4. A killer insect-trapping tobacco plant from Australia
A wild tobacco species has been reported to kill insects for the first time. It’s called Nicotiana insecticida and is one of seven new species of the plant family collected by scientists in Australia last year.
It might look pretty benign to the average passerby, but sticky glands enable it to snare and kill small insects such as gnats, aphids and flies. And its deadly nature is not diminished by distance. Seeds collected by a highway truck stop in Western Australia and cultivated back in the London glasshouses grew into killer plants too.
“The arid parts of Australia, which include most of the continent, have been thought of as almost barren with limited plant diversity, but in recent years these poorly studied areas have yielded many new and unusual species,” comments Kew scientist Professor Mark Chase.
“Nicotiana insecticida demonstrates well the adage that ‘tobacco kills’, although in this case it is insects that become ensnared on its sundew-like glandular hairs and die.”
3. Exploding firework flower threatened by palm oil plantations
Named for its resemblance to an exploding firework, this new primrose species, Ardisia pyrotechnica, was found growing up to four metres tall in the forest in Borneo.
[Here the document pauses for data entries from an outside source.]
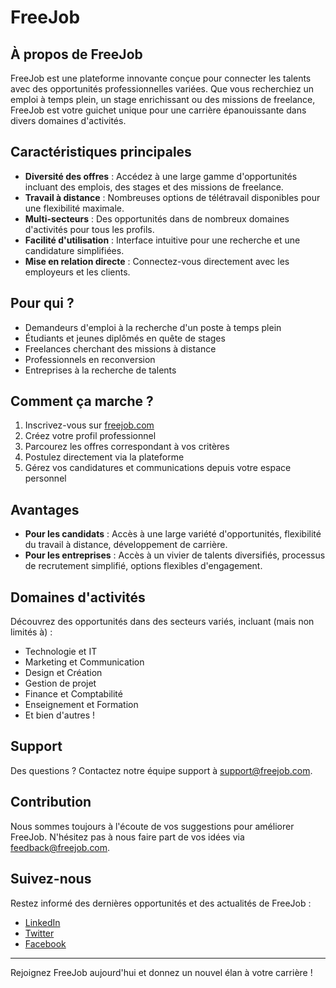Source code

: # FreeJob

## À propos de FreeJob

FreeJob est une plateforme innovante conçue pour connecter les talents avec des opportunités professionnelles variées. Que vous recherchiez un emploi à temps plein, un stage enrichissant ou des missions de freelance, FreeJob est votre guichet unique pour une carrière épanouissante dans divers domaines d'activités.

## Caractéristiques principales

- **Diversité des offres** : Accédez à une large gamme d'opportunités incluant des emplois, des stages et des missions de freelance.
- **Travail à distance** : Nombreuses options de télétravail disponibles pour une flexibilité maximale.
- **Multi-secteurs** : Des opportunités dans de nombreux domaines d'activités pour tous les profils.
- **Facilité d'utilisation** : Interface intuitive pour une recherche et une candidature simplifiées.
- **Mise en relation directe** : Connectez-vous directement avec les employeurs et les clients.

## Pour qui ?

- Demandeurs d'emploi à la recherche d'un poste à temps plein
- Étudiants et jeunes diplômés en quête de stages
- Freelances cherchant des missions à distance
- Professionnels en reconversion
- Entreprises à la recherche de talents

## Comment ça marche ?

1. Inscrivez-vous sur [freejob.com](https://www.freejob.com)
2. Créez votre profil professionnel
3. Parcourez les offres correspondant à vos critères
4. Postulez directement via la plateforme
5. Gérez vos candidatures et communications depuis votre espace personnel

## Avantages

- **Pour les candidats** : Accès à une large variété d'opportunités, flexibilité du travail à distance, développement de carrière.
- **Pour les entreprises** : Accès à un vivier de talents diversifiés, processus de recrutement simplifié, options flexibles d'engagement.

## Domaines d'activités

Découvrez des opportunités dans des secteurs variés, incluant (mais non limités à) :
- Technologie et IT
- Marketing et Communication
- Design et Création
- Gestion de projet
- Finance et Comptabilité
- Enseignement et Formation
- Et bien d'autres !

## Support

Des questions ? Contactez notre équipe support à [support@freejob.com](mailto:support@freejob.com).

## Contribution

Nous sommes toujours à l'écoute de vos suggestions pour améliorer FreeJob. N'hésitez pas à nous faire part de vos idées via [feedback@freejob.com](mailto:feedback@freejob.com).

## Suivez-nous

Restez informé des dernières opportunités et des actualités de FreeJob :
- [LinkedIn](#)
- [Twitter](#)
- [Facebook](#)

---

Rejoignez FreeJob aujourd'hui et donnez un nouvel élan à votre carrière !
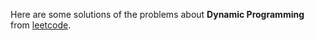 Here are some solutions of the problems about **Dynamic Programming** from [leetcode](https://leetcode.com/).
One of the scientists who helped to name the species, Shuichiro Tagane from Kagoshima University in Japan, says “the firework forest primrose is named for the white flowers that stand out brilliantly when the plant flowers in July, and seeing the magnificent, flamboyant flowers is a real sparkling pick-me-up in the hot and humid tropical rainforest.”
Unfortunately A. pyrotechnica is already assessed as critically endangered under IUCN criteria. A handful of plants have been found growing in just two locations with palm oil plantations threatening its survival.
2. A weird and wonderful pink voodoo lily
This extremely rare species, Pseudohydrosme ebo, is restricted to a small corner of the vast and amazingly diverse Ebo Forest of Cameroon – making it a neighbour to DiCaprio’s tree.
The forest is also the ancestral home of several local communities, including the Banen people, and 75 threatened species of plant – eight of which are unique to the forest.
The voodoo lily flowers from an underground tuber when its leaves have died back, and the flower spike can reach 30cm in height. It is the only member of the genus in Cameroon, with all the other species found in Gabon.
1. A rare British fungus with teeth instead of gills
A rare tooth fungus with refined taste, Hydnellum nemorosum has been found growing in the royal grounds of Windsor Park. It was actually collected in 2008, but it took mycologists 13 years to determine that the samples were from a new species.
It is one of a tiny group of fungi that form mushrooms with teeth under their caps, in place of gills. They thrive in poor soils with low nitrogen levels and have a mutually beneficial partnership with living tree roots, swapping soil minerals for leaf sugars. Populations have declined across Europe due to habitat loss and elevated levels of nitrogen in the air, so they’re now recognised as threatened with extinction at global and national levels.